Enterprise Java Development@TOPIC@
This course focuses on enterprise computing technologies using Java Enterprise Edition (Java EE). The course focuses on how to build multi-tier distributed applications, specifically addressing the following areas: web access, business logic, data access, and applications supporting Enterprise Service technologies. The web access tier will focus on development using Servlets and JSP with an emphasis on integrating the web tier with enterprise applications. For the Business Logic Tier, session beans for synchronous business processing and message-driven beans and timers for asynchronous business processing will be described. The Data Access tier discussion will focus on data access patterns and the Java Persistence API. Finally, enterprise services will be described, including the Java Naming and Directory Interface (JNDI), Dependency Injection for Java (JSR-330), Context and Dependency Injection for JavaEE (CDI/JSR-299), Bean Validation, Remote Method Invocation (RMI), Java Transaction API (JTA), Java EE Security, and Java Message Service (JMS).
Using modern development tools, commercial persistence providers, and application servers, students will design and implement several significant programming projects using the above mentioned technologies and deploy them to a Java EE environment that they will manage.
Prerequisite: 605.481 Distributed Development on the World Wide Web or equivalent
Strong Java programming skills are assumed.
Students should be prepared to spend between 10-16 hours a week outside of class.
"Enterprise Java Beans 3.1, 6th Edition", Andrew Lee Rubinger and Bill Burke, 2010, O'Reilly, ISBN-10: 0596158025; ISBN-13: 978-0596158026
A Servlet/JSP Text
"Core Servlets and JavaServer Pages (JSP)", Marty Hall and Larry Brown, 2003, Prentice Hall PTR; ISBN 0130092290
This course will make heavy use of development tools (Git, Maven 3, JUnit, Log4j, and Eclipse), a database (H2 Database Engine), persistence provider (Hibernate), and application server (JBoss EAP 6/AS 7). Students are strongly encouraged to establish a local development environment. Detailed instructions for setup are part of the first exercise (Development Environment Setup).
The core of the EJB 3.1 content is covered in the primary text for the course (and competing texts as well as online). Associated topics (database schema, JDBC, Web Tier, JMS, and tools) are not covered in the course text, but documentation will be provided through course slides, examples, and tutorials. A list of online references can be found on this site. Each lecture will supply a list of references for that technical area.
100 >= A >= 90 > B >= 80 > C >= 70 > F
Table 1.1.
| Assessment | % of Semester Grade |
|---|---|
| Class/Newsgroup Participation | 10% |
| Project Startup/Sanity Check | 5% |
| Project 1 | 30% |
| Project 2 | 30% |
| Project 3 | 25% |
Projects will be done individually and graded 100 though 0 based on posted project grading criteria.

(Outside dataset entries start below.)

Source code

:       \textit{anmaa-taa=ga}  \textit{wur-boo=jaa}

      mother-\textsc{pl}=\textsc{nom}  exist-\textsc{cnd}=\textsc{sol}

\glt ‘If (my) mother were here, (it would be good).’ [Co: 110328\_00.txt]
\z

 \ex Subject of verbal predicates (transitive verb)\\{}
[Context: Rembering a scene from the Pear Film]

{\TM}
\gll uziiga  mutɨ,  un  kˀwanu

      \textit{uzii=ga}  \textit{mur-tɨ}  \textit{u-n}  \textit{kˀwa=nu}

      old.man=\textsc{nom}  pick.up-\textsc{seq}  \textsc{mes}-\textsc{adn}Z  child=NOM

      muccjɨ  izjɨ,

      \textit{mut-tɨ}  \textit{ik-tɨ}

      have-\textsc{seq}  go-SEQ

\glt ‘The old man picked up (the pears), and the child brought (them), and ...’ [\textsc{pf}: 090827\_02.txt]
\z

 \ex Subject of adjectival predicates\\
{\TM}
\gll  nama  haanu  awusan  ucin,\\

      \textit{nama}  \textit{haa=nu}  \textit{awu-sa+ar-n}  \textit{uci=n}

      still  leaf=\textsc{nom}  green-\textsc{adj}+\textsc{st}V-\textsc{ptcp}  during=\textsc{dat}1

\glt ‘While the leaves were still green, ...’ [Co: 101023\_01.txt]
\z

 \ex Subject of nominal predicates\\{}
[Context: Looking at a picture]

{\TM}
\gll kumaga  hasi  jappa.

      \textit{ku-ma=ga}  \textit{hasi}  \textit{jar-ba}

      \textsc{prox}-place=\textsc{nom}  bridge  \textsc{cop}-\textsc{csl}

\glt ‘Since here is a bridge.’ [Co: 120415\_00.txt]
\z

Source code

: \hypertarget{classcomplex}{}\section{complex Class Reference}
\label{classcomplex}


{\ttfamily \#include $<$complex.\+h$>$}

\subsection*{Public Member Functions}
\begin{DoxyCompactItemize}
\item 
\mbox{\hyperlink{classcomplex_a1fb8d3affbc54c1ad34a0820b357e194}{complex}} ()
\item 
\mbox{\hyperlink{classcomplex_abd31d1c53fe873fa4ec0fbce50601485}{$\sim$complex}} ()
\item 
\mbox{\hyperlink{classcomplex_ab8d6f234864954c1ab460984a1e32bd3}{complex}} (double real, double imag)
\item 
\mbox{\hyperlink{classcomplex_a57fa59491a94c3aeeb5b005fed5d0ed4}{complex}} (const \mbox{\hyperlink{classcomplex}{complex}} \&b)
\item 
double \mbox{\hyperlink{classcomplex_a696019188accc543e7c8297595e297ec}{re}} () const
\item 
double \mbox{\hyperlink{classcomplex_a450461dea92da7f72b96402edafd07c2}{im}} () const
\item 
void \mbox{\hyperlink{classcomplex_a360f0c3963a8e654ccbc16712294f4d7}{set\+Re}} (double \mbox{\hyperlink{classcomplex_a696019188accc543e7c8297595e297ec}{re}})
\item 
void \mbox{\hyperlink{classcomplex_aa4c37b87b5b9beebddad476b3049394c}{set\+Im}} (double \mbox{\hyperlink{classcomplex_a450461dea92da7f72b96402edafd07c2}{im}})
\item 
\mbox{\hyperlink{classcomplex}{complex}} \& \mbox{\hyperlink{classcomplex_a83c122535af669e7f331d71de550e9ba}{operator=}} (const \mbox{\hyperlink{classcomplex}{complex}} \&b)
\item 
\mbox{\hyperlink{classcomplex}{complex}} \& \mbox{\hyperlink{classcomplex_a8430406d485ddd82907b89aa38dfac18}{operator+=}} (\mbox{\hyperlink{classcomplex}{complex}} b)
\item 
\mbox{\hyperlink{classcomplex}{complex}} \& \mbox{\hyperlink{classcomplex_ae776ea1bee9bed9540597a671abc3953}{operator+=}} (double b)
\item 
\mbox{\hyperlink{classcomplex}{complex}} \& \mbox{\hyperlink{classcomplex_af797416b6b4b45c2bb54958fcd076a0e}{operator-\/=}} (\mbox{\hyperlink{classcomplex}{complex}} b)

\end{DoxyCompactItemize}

Class/newsgroup participation will be based on instructor judgment whether the student has made a contribution to class to either the classroom or newsgroup on a consistent weekly basis. A newsgroup contribution may be a well-formed technical observation/lesson learned, a well formed question that leads to a well formed follow up from another student, or a well formed answer/follow-up to another student's question. Well formed submissions are those that clearly summarize the topic in the subject, and clearly describe the objective, environment, and conditions in the body. The instructor will be the judge of whether a newsgroup contribution meets the minimum requirements for the week. The intent of this requirment is to promote public collaboration between class members.
There will be one required project startup/sanity check submission and will be primarily graded on a done/not-done basis. The intent of this requirement is to promote early, more-focused productivity and exchange of artifacts between the student and instructor.
Late projects will be deducted 10pts/week late, starting after the due date/time, with one exception. A student may submit a single project up to 4 days late without receiving approval and still receive complete credit. Students taking advantage of the free first pass should still submit an e-mail to the instructor and grader(s) notifying them of their intent.
Projects must be submitted via e-mail to the instructor and grader(s) with source code in a zip file with a README. Top level, pre-built artifacts (e.g., EARs) must also be included in the submission. All source code must be written to portably compile in the grader's environment using Maven 3. This will be clearly spelled out during the course.
Class attendance is strongly recommended, but not mandatory. The student is responsible for obtaining any written or oral information covered during their absence.
Collaboration of ideas and approaches are strongly encouraged. You may use partial solutions provided by others as a part of your project submission. However, the bulk usage of another students implementation or project will result in a 0 for the project. There is a difference between sharing ideas/code snippets and turning in someone else's work as your own. When in doubt, document your sources.
I am available at least 20min before class, breaks, and most times after class for extra discussion. I provide detailed answers to project and technical questions through the course newsgroup. You can get individual, non-technical questions answered via e-mail. I usually have all questions posted by 9pm answered by COB that evening. Students needing further assistance are also welcome make other arrangements during the week.